Biyografiler.com : Her yaşam bir iz bırakır. | Türkiye'nin en çok okunan biyografi sitesine hoş geldiniz.
Delibaş Mehmet

Delibaş Mehmet

Doğum Tarihi: ??.??.1883

Ölüm tarihi: ??.??.1921

Delibaş Mehmet kaç yaşında öldü : 38

Burcu:

Meslek:

Doğum Yeri: Alibeyhüyüğü, Çumra, Konya

Ölüm Yeri: Çumra, Konya

Delibaş Mehmet, 1883 yılında Konya'nın Çumra ilçesi, Alibeyhüyüğü kasabasında zaptiye yüzbaşısı Ali Ağa’nın oğlu olarak doğmuştur. Delibaş Mehmet büyüyüp, gençlik yıllarından sonra da Konya'nın Cumra ilçesinin Alibeyhöyüğü köyünün ağalarından oldu. Ömer adında lardeşi vardı. Delibaş Mehmet’in sülâlesi Osmanlı Askerî Teşkilatı’nın bir kolu olan ve 15. yüzyılda kurulan Deliller Birliği’ne mensup idi. Alibeyhüyüğü köyünde Delibaş sülâlesine “Mülâzımlar” denir.
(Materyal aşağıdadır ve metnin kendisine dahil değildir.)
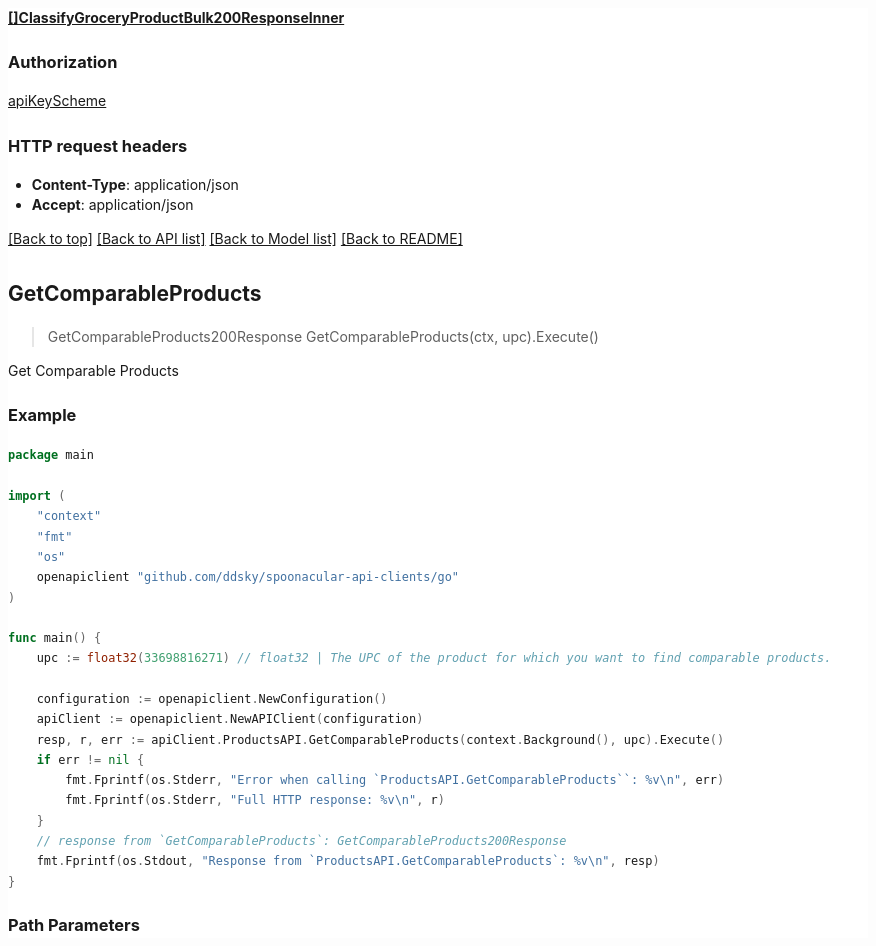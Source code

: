 [**[]ClassifyGroceryProductBulk200ResponseInner**](ClassifyGroceryProductBulk200ResponseInner.md)

### Authorization

[apiKeyScheme](../README.md#apiKeyScheme)

### HTTP request headers

- **Content-Type**: application/json
- **Accept**: application/json

[[Back to top]](#) [[Back to API list]](../README.md#documentation-for-api-endpoints)
[[Back to Model list]](../README.md#documentation-for-models)
[[Back to README]](../README.md)


## GetComparableProducts

> GetComparableProducts200Response GetComparableProducts(ctx, upc).Execute()

Get Comparable Products



### Example

```go
package main

import (
	"context"
	"fmt"
	"os"
	openapiclient "github.com/ddsky/spoonacular-api-clients/go"
)

func main() {
	upc := float32(33698816271) // float32 | The UPC of the product for which you want to find comparable products.

	configuration := openapiclient.NewConfiguration()
	apiClient := openapiclient.NewAPIClient(configuration)
	resp, r, err := apiClient.ProductsAPI.GetComparableProducts(context.Background(), upc).Execute()
	if err != nil {
		fmt.Fprintf(os.Stderr, "Error when calling `ProductsAPI.GetComparableProducts``: %v\n", err)
		fmt.Fprintf(os.Stderr, "Full HTTP response: %v\n", r)
	}
	// response from `GetComparableProducts`: GetComparableProducts200Response
	fmt.Fprintf(os.Stdout, "Response from `ProductsAPI.GetComparableProducts`: %v\n", resp)
}
```

### Path Parameters
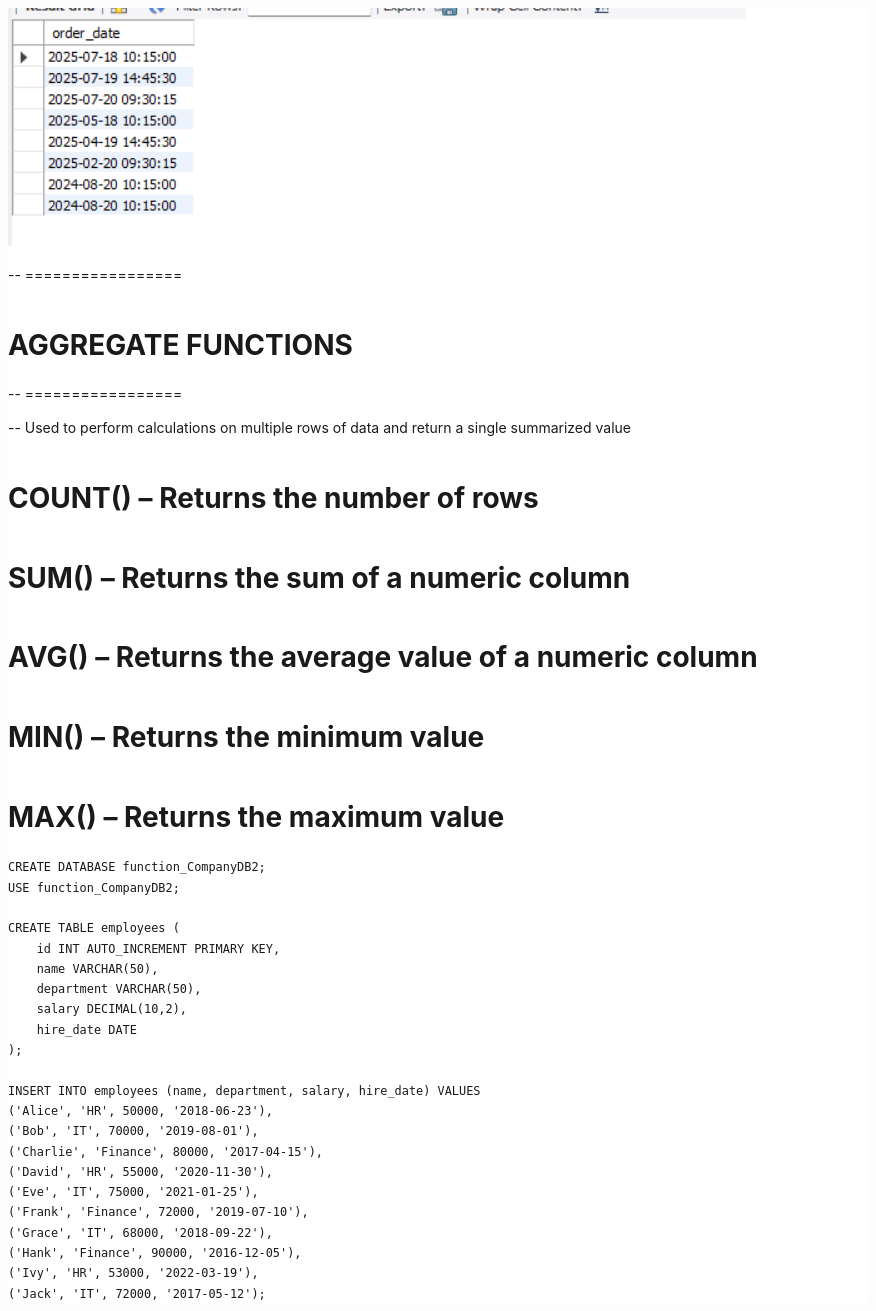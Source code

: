 ![img_59.png](img_59.png)




-- =================
# AGGREGATE FUNCTIONS
-- =================

-- Used to perform calculations on multiple rows of data and return a single summarized value
# COUNT() – Returns the number of rows
# SUM() – Returns the sum of a numeric column
# AVG() – Returns the average value of a numeric column
# MIN() – Returns the minimum value
# MAX() – Returns the maximum value

    CREATE DATABASE function_CompanyDB2;
    USE function_CompanyDB2;

    CREATE TABLE employees (
        id INT AUTO_INCREMENT PRIMARY KEY,
        name VARCHAR(50),
        department VARCHAR(50),
        salary DECIMAL(10,2),
        hire_date DATE
    );

    INSERT INTO employees (name, department, salary, hire_date) VALUES
    ('Alice', 'HR', 50000, '2018-06-23'),
    ('Bob', 'IT', 70000, '2019-08-01'),
    ('Charlie', 'Finance', 80000, '2017-04-15'),
    ('David', 'HR', 55000, '2020-11-30'),
    ('Eve', 'IT', 75000, '2021-01-25'),
    ('Frank', 'Finance', 72000, '2019-07-10'),
    ('Grace', 'IT', 68000, '2018-09-22'),
    ('Hank', 'Finance', 90000, '2016-12-05'),
    ('Ivy', 'HR', 53000, '2022-03-19'),
    ('Jack', 'IT', 72000, '2017-05-12');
Alibeyhüyüğü köyünce çiftçilikle meşgul olan Delibaş Mehmed, akranları ile Çanakkale harbine iştirak etmiş, sofu meşrep göründüğü için tabur imamı yanında hizmet görmüştü. Harp içinde bir ara köyüne gelen ve buradan emsalleri ile birlikte Dördüncü Ordu emrine sevkedilmek istenen Delibaş, köyün nüfuzlu şahsiyeti ve muhtarı olan Hacı Şıh’ın delâletiyle geri kalmış, altı ay sonra Hacı Şıh iflâs edip, malları haczedilince de Delibaş yüze gelmiş, yıldızı parlamış, köyün bir numaralı ağası olmuş.

II. Bozkır İsyanına katılan ancak Yarbay Arif Bey idaresindeki milli kuvvetlerin Alibeyhüyüğü’ne 28 Ekim 1919 tarihinde karargâh kurmasıyla oraya giren Çumra Nahiye Müdürü Nurullah Bey’in ricası üzerine affedilen Delibaş Mehmet, daha sonra Konya Valisi Haydar Bey’e takdim edildi ve nahiye idare meclisi üyeliğine seçildi. Bu mevkiye geçtikten sonra, eski hatalarını unutturmak için Haydar Bey’le sıkı dostluk, Kuvayi Milliye mensuplarıyla samimi ilişkiler kurdu.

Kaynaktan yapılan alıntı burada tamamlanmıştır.